THE PROBLEM >>
Please return all lines from the records below that include the string "with".

BEGIN DATA SUPPLIED

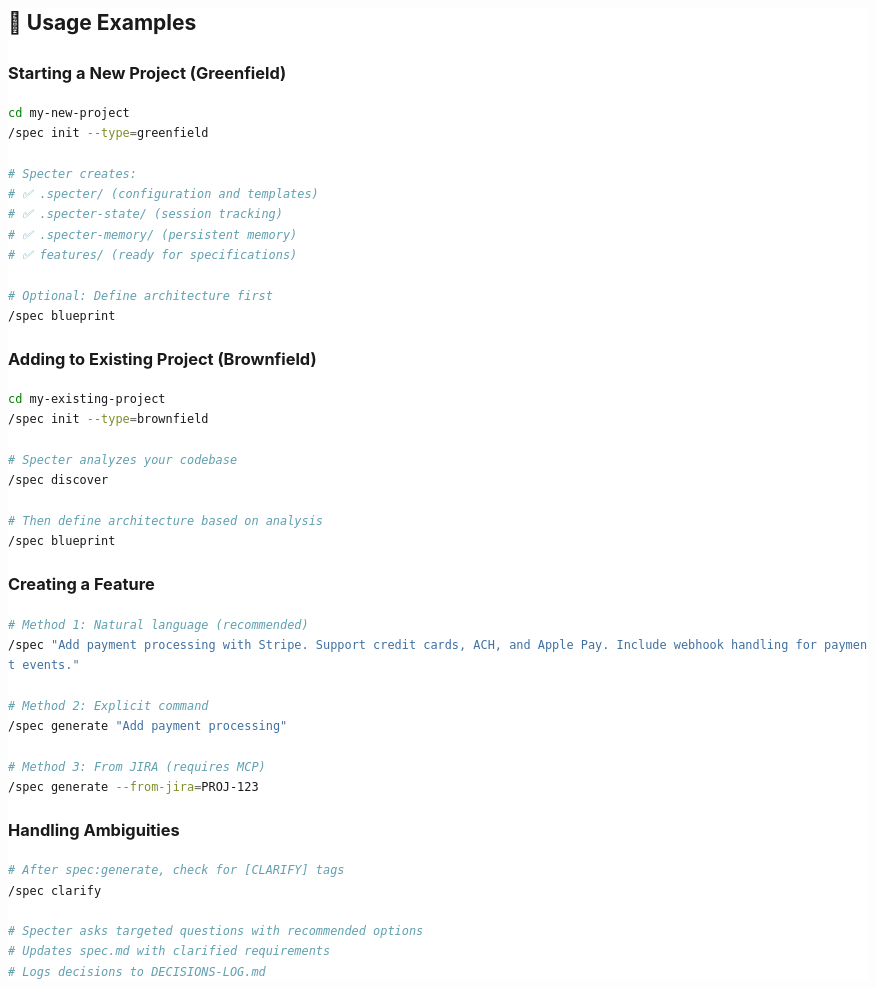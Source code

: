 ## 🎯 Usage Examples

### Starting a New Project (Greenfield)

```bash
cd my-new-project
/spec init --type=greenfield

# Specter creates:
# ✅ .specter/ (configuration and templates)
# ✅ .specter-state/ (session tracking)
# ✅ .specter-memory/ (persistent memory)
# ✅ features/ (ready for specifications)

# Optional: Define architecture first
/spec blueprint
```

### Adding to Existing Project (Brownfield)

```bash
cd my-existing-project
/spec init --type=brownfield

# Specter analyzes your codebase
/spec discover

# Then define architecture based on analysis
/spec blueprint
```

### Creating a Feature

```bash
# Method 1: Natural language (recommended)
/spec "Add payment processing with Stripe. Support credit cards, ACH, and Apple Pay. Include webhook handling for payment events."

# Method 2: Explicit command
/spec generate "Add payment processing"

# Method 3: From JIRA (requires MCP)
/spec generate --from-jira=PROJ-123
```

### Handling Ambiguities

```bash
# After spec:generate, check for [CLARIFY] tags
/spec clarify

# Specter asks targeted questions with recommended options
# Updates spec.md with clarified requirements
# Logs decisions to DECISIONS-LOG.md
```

END DATA SUPPLIED

OUTPUT >>
/spec "Add payment processing with Stripe. Support credit cards, ACH, and Apple Pay. Include webhook handling for payment events."
# Specter asks targeted questions with recommended options
# Updates spec.md with clarified requirements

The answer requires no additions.